**RECORDS FOR PROCESSING:**
● ● ● ●
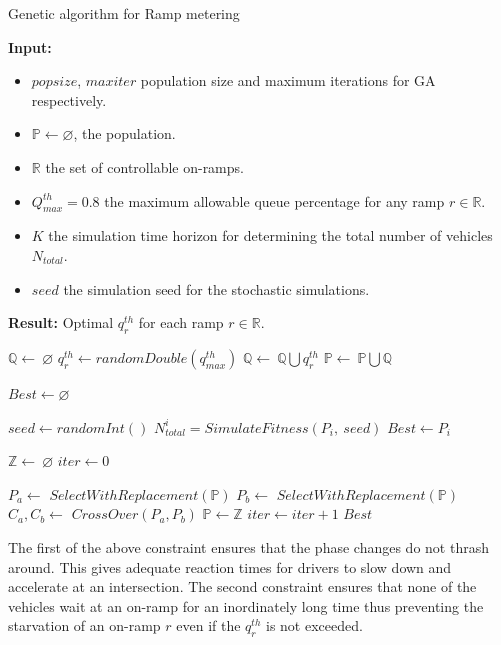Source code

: \documentclass{wscpaperproc}
\theoremstyle{wsc}
\begin{document}
\begin{algorithm}[!b]
\caption{Genetic algorithm for Ramp metering}
\label{algo:ramp-metering}
{\bf Input: }
\begin{itemize}
\item $popsize$, $maxiter$ population size and maximum iterations for GA respectively.
\item $\mathbb{P}\leftarrow \varnothing$, the population.
\item $\mathbb{R}$ the set of controllable on-ramps.
\item $Q^{th}_{max}=0.8$ the maximum allowable queue percentage for any ramp $r\in \mathbb{R}$.
\item $K$ the simulation time horizon for determining the total number of vehicles $N_{total}$.
\item $seed$ the simulation seed for the stochastic simulations.
\end{itemize}
{\bf Result: }Optimal $q_r^{th}$ for each ramp $r \in \mathbb{R}$.
\begin{algorithmic}[1]

	\State $\mathbb{Q}\leftarrow~\varnothing$
	\State $q_r^{th} \leftarrow randomDouble(q^{th}_{max})$
	\State $\mathbb{Q}\leftarrow~\mathbb{Q} \bigcup q_r^{th}$
	\EndFor
	\State $\mathbb{P} \leftarrow~\mathbb{P}\bigcup \mathbb{Q}$
\EndFor	

\State $Best\leftarrow\varnothing$

\Repeat

$seed\leftarrow randomInt()$
\State  $N^i_{total}=SimulateFitness(P_i,~seed)$
\State $Best\leftarrow P_i$
\EndIf
\EndFor

\State$\mathbb{Z}\leftarrow~\varnothing$
\State $iter\leftarrow0$

	 $P_a\leftarrow$ $SelectWithReplacement(\mathbb{P})$
	 $P_b\leftarrow$ $SelectWithReplacement(\mathbb{P})$
	 $C_a, C_b\leftarrow$ $CrossOver(P_a,P_b)$
\EndFor
\State $\mathbb{P}\leftarrow\mathbb{Z}$
\State $iter\leftarrow iter+1$
\State \Return $Best$
\end{algorithmic}
\end{algorithm}

The first of the above constraint ensures that the phase changes do not thrash around. This gives adequate reaction times for drivers to slow down and accelerate at an intersection. The second constraint ensures that none of the vehicles wait at an on-ramp for an inordinately long time thus preventing the starvation of an on-ramp $r$ even if the $q^{th}_r$ is not exceeded.
\end{document}
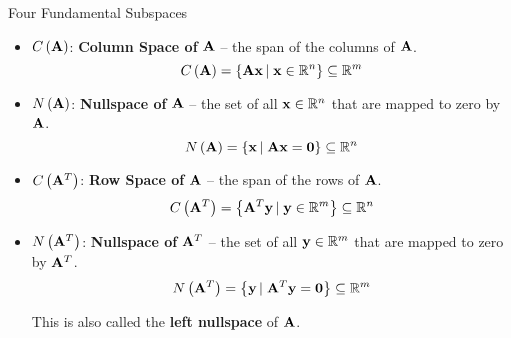 \documentclass[aspectratio=169]{beamer}
\def\mf{\ensuremath\mathbf}
\begin{document}
\begin{frame}[t]{Four Fundamental Subspaces}
\begin{itemize}
    \item $C\left(\mf{A}\right)$: \textbf{Column Space of} $\mf{A}$ -- the span of the columns of $\mf{A}$.
    \[ C\left(\mf{A}\right) = \left\{\mf{Ax} \left|\right. \mf{x} \in \mathbb{R}^n\right\} \subseteq \mathbb{R}^m \]

    \item $N\left(\mf{A}\right)$: \textbf{Nullspace of} $\mf{A}$ -- the set of all $\mf{x} \in \mathbb{R}^n$ that are mapped to zero by $\mf{A}$.
    \[ N\left(\mf{A}\right) = \left\{\mf{x} \left|\right. \mf{Ax}  = \mf{0}\right\} \subseteq \mathbb{R}^n \]
    
    \item $C\left(\mf{A}^T\right)$: \textbf{Row Space of} $\mf{A}$ -- the span of the rows of $\mf{A}$.
    \[ C\left(\mf{A}^T\right) = \left\{\mf{A}^T\mf{y} \left|\right. \mf{y} \in \mathbb{R}^m\right\} \subseteq \mathbb{R}^n \]

    \item $N\left(\mf{A}^T\right)$: \textbf{Nullspace of} $\mf{A}^T$ -- the set of all $\mf{y} \in \mathbb{R}^m$ that are mapped to zero by $\mf{A}^T$.
    \[ N\left(\mf{A}^T\right) = \left\{\mf{y} \left|\right. \mf{A}^T\mf{y}  = \mf{0}\right\} \subseteq \mathbb{R}^m \]

    This is also called the \textbf{left nullspace} of $\mf{A}$.
\end{itemize}
\end{frame}
\end{document}
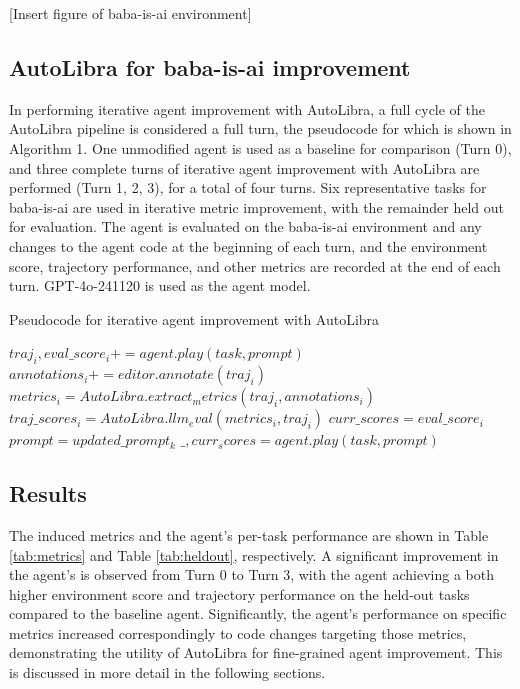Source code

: [Insert figure of baba-is-ai environment]

\subsection{AutoLibra for baba-is-ai improvement}

In performing iterative agent improvement with AutoLibra, a full cycle of the AutoLibra pipeline is considered a full turn, the pseudocode for which is shown in Algorithm 1. One unmodified agent is used as a baseline for comparison (Turn 0), and three complete turns of iterative agent improvement with AutoLibra are performed (Turn 1, 2, 3), for a total of four turns. Six representative tasks for baba-is-ai are used in iterative metric improvement, with the remainder held out for evaluation. The agent is evaluated on the baba-is-ai environment and any changes to the agent code at the beginning of each turn, and the environment score, trajectory performance, and other metrics are recorded at the end of each turn. GPT-4o-241120 is used as the agent model.


\begin{algorithm}
    \caption{Pseudocode for iterative agent improvement with AutoLibra}
    \begin{algorithmic}[1]
            \State $traj_i, eval\_score_i += agent.play(task, prompt)$
            \State $annotations_i += editor.annotate(traj_i)$
        \EndFor
        \State $metrics_i = AutoLibra.extract_metrics(traj_i, annotations_i)$
        \State $traj\_scores_i = AutoLibra.llm_eval(metrics_i, traj_i)$
        \State $curr\_scores = eval\_score_i$
            \State $prompt = updated\_prompt_k$
                \State $\_, curr_scores = agent.play(task, prompt)$
            \EndFor
        \EndWhile
    \EndFor

    \end{algorithmic}
\end{algorithm}




\subsection{Results}

The induced metrics and the agent's per-task performance are shown in Table \ref{tab:metrics} and Table \ref{tab:heldout}, respectively. A significant improvement in the agent's is observed from Turn 0 to Turn 3, with the agent achieving a both higher environment score and trajectory performance on the held-out tasks compared to the baseline agent. Significantly, the agent's performance on specific metrics increased correspondingly to code changes targeting those metrics, demonstrating the utility of AutoLibra for fine-grained agent improvement. This is discussed in more detail in the following sections.

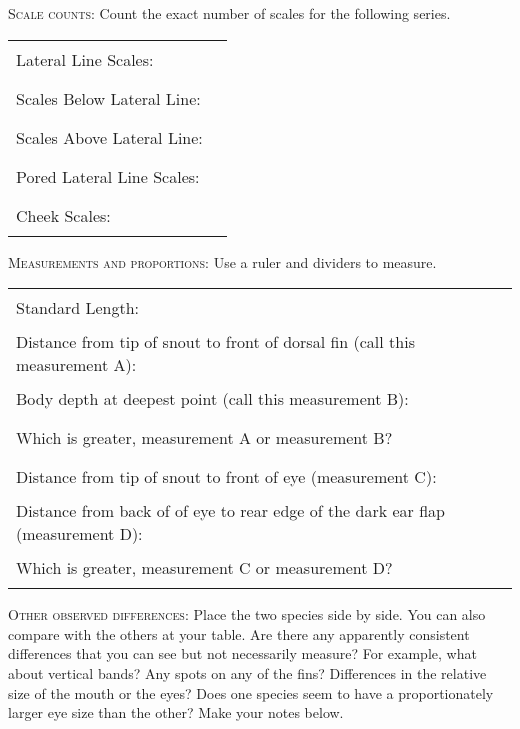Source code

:\documentclass[12pt, hidelinks]{exam}
\begin{document}

\newpage

\textsc{Scale counts:} Count the exact number of scales for the following series.

\bigskip

\begin{tabular}{ll}

Lateral Line Scales: & \rule{3cm}{0.4pt} \\[1.5em]

Scales Below Lateral Line: & \rule{3cm}{0.4pt} \\[1.5em]

Scales Above Lateral Line: & \rule{3cm}{0.4pt} \\[1.5em]

Pored Lateral Line Scales: & \rule{3cm}{0.4pt} \\[1.5em]

Cheek Scales: & \rule{3cm}{0.4pt} \\

\end{tabular}

\bigskip

\textsc{Measurements and proportions:} Use a ruler and dividers to measure.

\bigskip

\begin{tabular}{L{7cm}l}

Standard Length:	& 
\rule{3cm}{0.4pt} \\[1.5em]

Distance from tip of snout to front of dorsal fin (call this measurement A):		& 
\rule{3cm}{0.4pt} \\[1.5em]

Body depth at deepest point (call this measurement B): & \rule{3cm}{0.4pt} \\[1.5em]

Which is greater, measurement A or 
measurement B? & \rule{3cm}{0.4pt} \\[1.5em]

Distance from tip of snout to front of eye (measurement C): & \rule{3cm}{0.4pt} \\[1.5em]

Distance from back of of eye to rear edge of the dark ear flap (measurement D): & \rule{3cm}{0.4pt} \\[1.5em]

Which is greater, measurement C or measurement D? & \rule{3cm}{0.4pt} \\

\end{tabular}

\bigskip

\textsc{Other observed differences:} Place the two species side by side. You can also compare with the others at your table. Are there any apparently consistent differences that you can see but not necessarily measure?  For example, what about vertical bands? Any spots on any of the fins?  Differences in the relative size of the mouth or the eyes? Does one species seem to have a proportionately larger eye size than the other?  Make your notes below.
\end{document}
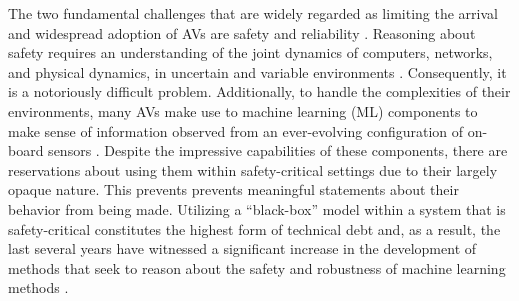 \documentclass[manuscript,screen,review]{acmart}
\begin{document}
The two fundamental challenges that are widely regarded as limiting the arrival and widespread adoption of AVs are safety and reliability \cite{Majumdar2017}. Reasoning about safety requires an understanding of the joint dynamics of computers, networks, and physical dynamics, in uncertain and variable environments \cite{Yurtsever2019}. Consequently, it is a notoriously difficult problem. Additionally, to handle the complexities of their environments, many AVs make use to machine learning (ML) components to make sense of information observed from an ever-evolving configuration of on-board sensors \cite{Yurtsever2019}. Despite the impressive capabilities of these components, there are reservations about using them within safety-critical settings due to their largely opaque nature. This prevents prevents meaningful statements about their behavior from being made. Utilizing a ``black-box'' model within a system that is safety-critical constitutes the highest form of technical debt \cite{Sculley2015} and, as a result, the last several years have witnessed a significant increase in the development of methods that seek to reason about the safety and robustness of machine learning methods \cite{VariationalMIT2018,Liu2019,xiang20118survey}.







\end{document}

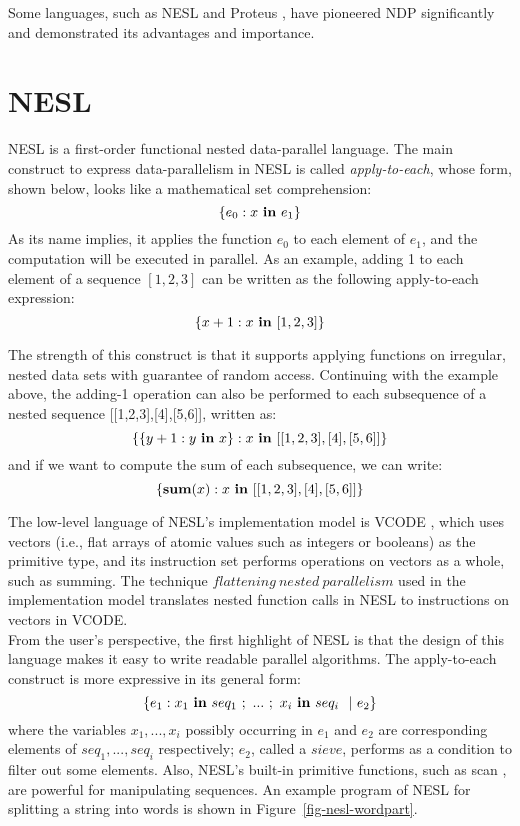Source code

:Some languages, such as NESL \cite{blel95nesl,Blel-imp,Blel96-proof} and Proteus \cite{prins93,Ppw95-workeff}, have pioneered NDP significantly and demonstrated its advantages and importance.


\section{NESL}
NESL is a first-order functional nested data-parallel language. The main construct to express data-parallelism in NESL is called \emph{apply-to-each}, whose form, shown below, looks like a mathematical set comprehension:
$$\{e_0 : x \ \*{in} \ e_1 \} $$
As its name implies, it applies the function $e_0$ to each element of $e_1$, and the computation will be executed in parallel.
As an example, adding 1 to each element of a sequence $[1,2,3]$ can be written as the following apply-to-each expression:
$$ \{x+1 : x \ \mathbf{in} \ [1,2,3] \}$$

The strength of this construct is that it supports applying functions on irregular, nested data sets with guarantee of random access. 
Continuing with the example above, the adding-1 operation can also be performed to each subsequence of a nested sequence [[1,2,3],[4],[5,6]], written as: 
$$\{\{y+1: y \ \*{in} \ x\}: x \ \*{in} \ [[1,2,3],[4],[5,6]]\}$$
and if we want to compute the sum of each subsequence, we can write:
$$\{\*{sum}(x) : x \ \*{in} \ [[1,2,3],[4],[5,6]]\}$$



The low-level language of NESL's implementation model is VCODE \cite{Blel-imp}, which uses vectors (i.e., flat arrays of atomic values such as integers or booleans) as the primitive type, and its instruction set performs operations on vectors as a whole, such as summing. 
The technique $ flattening \ nested \ parallelism$ \cite{Blel-flatten} used in the implementation model translates nested function calls in NESL to instructions on vectors in VCODE. \\


From the user's perspective, the first highlight of NESL is that the design of this language makes it easy to write readable parallel algorithms. The apply-to-each construct is more expressive in its general form:
$$ \{ e_1 :  x_1 \ \*{in} \ seq_1 \ ; \ ... \ ; \ x_i \  \*{in} \ seq_i \ \ | \ e_2  \}$$
where the variables $x_1, ...,x_i$ possibly occurring in $e_1$ and $e_2$ are corresponding elements of $seq_1,...,seq_i$ respectively; $e_2$, called a $sieve$, performs as a condition to filter out some elements. 
Also, NESL's built-in primitive functions, such as scan \cite{blel89scan}, are powerful for manipulating sequences.
An example program of NESL for splitting a string into words is shown in Figure~\ref{fig-nesl-wordpart}.


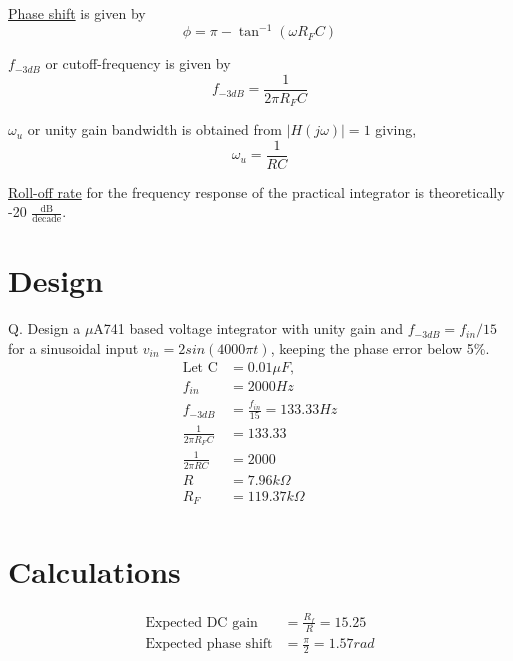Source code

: \documentclass[12pt, titlepage]{article}
\theoremstyle{definition}
\begin{document}
    \underline{Phase shift} is given by
    \begin{equation}\label{eq:phase_shift}
      \phi = \pi - \tan^{-1}(\omega R_FC)
    \end{equation}

    \underline{$f_{-3dB}$} or cutoff-frequency is given by
    \begin{equation}\label{eq:f3db}
      f_{-3dB} = \frac{1}{2\pi R_FC}
    \end{equation}

    \underline{$\omega_u$} or unity gain bandwidth is obtained from $|H(j\omega)| = 1$ giving,
    \begin{equation}\label{eq:unity_gain_bw}
      \omega_u = \frac{1}{RC}
    \end{equation}

    \underline{Roll-off rate} for the frequency response of the practical integrator is theoretically -20 $\frac{\text{dB}}{\text{decade}}$.


  \newpage
  \section{Design}
    Q. Design a $\mu$A741 based voltage integrator with unity gain and
    $f_{-3dB} = f_{in}/15$ for a sinusoidal input
    $v_{in} = 2 sin(4000\pi t)$, keeping the phase error below 5\%.
    \begin{align*}
        \text{Let C} \! &=0.01\mu F , \\
        f_{in} &=2000 Hz\\
        f_{-3dB} &=\frac{f_{in}}{15} = 133.33 Hz \\
        \frac{1}{2\pi R_{F}C} &= 133.33\\
        \frac{1}{2\pi RC} &= 2000\\
        R &=7.96k\Omega\\
        R_{F} &=119.37k\Omega\\
    \end{align*}


  \section{Calculations}
  \begin{align*}
    \text{Expected DC gain} &= \frac{R_{f}}{R}=15.25\\
    \text{Expected phase shift} &= \frac{\pi}{2}=1.57 rad
  \end{align*}
\end{document}
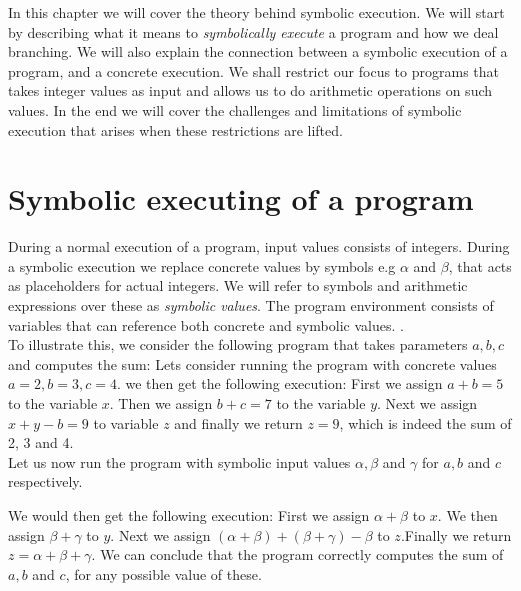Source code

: In this chapter we will cover the theory behind symbolic execution. We will start by describing what it means to \emph{symbolically execute} a program and how we deal branching. We will also explain the connection between a symbolic execution of a program, and a concrete execution. We shall restrict our focus to programs that takes integer values as input and allows us to do arithmetic operations on such values. In the end we will cover the challenges and limitations of symbolic execution that arises when these restrictions are lifted. 


\section{Symbolic executing of a program}
	
	During a normal execution of a program, input values consists of integers. During a symbolic execution we replace concrete values by symbols e.g $\alpha$ and $ \beta$, that acts as placeholders for actual integers. We will refer to symbols and arithmetic expressions over these as \emph{symbolic values}.
	 The program environment consists of variables that can reference both concrete and symbolic values. \cite{CadarSen13}.
	\\
	To illustrate this, we consider the following program that takes parameters $a, b, c$ and computes the sum:
	\sumprogram{}
	Lets consider running the program with concrete values $a = 2, b = 3, c = 4$. we then get the following execution:
	First we assign $a+b = 5$ to the variable $x$. Then we assign $b + c = 7$ to the variable $y$. Next we assign $x + y - b = 9$ to variable $z$ and finally we return $z = 9$, which is indeed the sum of 2, 3 and 4. 
	\\
	Let us now run the program with symbolic input values $\alpha, \beta$ and $\gamma$ for $a, b$ and $c$ respectively. 

	
	We would then get the following execution: First we assign $\alpha + \beta$ to $x$. We then assign $\beta + \gamma$ to $y$. Next we assign $(\alpha + \beta) + (\beta + \gamma) - \beta$ to $z$.Finally we return $z = \alpha + \beta + \gamma$. We can conclude that the program correctly computes the sum of $a, b$ and $c$, for any possible value of these.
● ● ● ●
**ABOUT THIS TASK:**
Pull out all lines in the data above that include "consists".

**TASK OUTPUT:**
	During a normal execution of a program, input values consists of integers. During a symbolic execution we replace concrete values by symbols e.g $\alpha$ and $ \beta$, that acts as placeholders for actual integers. We will refer to symbols and arithmetic expressions over these as \emph{symbolic values}.
	 The program environment consists of variables that can reference both concrete and symbolic values. \cite{CadarSen13}.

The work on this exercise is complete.